Carla Badiali was born in Novedrate, in the province of Como. She spent her childhood in France, where the family had moved for work reasons; there she devoted herself to music, studying piano for eight years, and to painting. Returning to Como at the age of sixteen, Carla Badiali began attending the Istituto tecnico-industriale per la lavorazione della seta. Here she met Manlio Rho, her drawing professor as well as a Como painter among the greatest Italian exponents of abstract art, who will influence her artistic training. In fact, it will be Manlio Rho himself who will introduce her to the group of abstract artists from Como.
Throughout her life, Carla Badiali will work both in the design of fabrics, mainly for the major silk factories in Como, and in painting. In 1940 she subscribed to the Manifesto of the primordial futurist group Sant'Elia, exhibiting her works with the promoter group of the manifesto itself.

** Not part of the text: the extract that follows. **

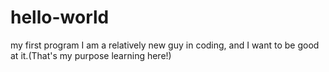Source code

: # hello-world
my first program
I am a relatively new guy in coding, and I want to be good at it.(That's my purpose learning here!)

With the start of the war, Carla Badiali decides to neglect art to embrace the anti-fascist cause. Being arrested in 1945 because of her activity against the fascist regime, she was imprisoned in the San Vittore prison in Milan. After the war she resumed the activity of designing fabrics for Italian and international fashion houses, among which Dior and Chanel stand out, and it will only be from 1951 that she will return to painting and exhibiting her works.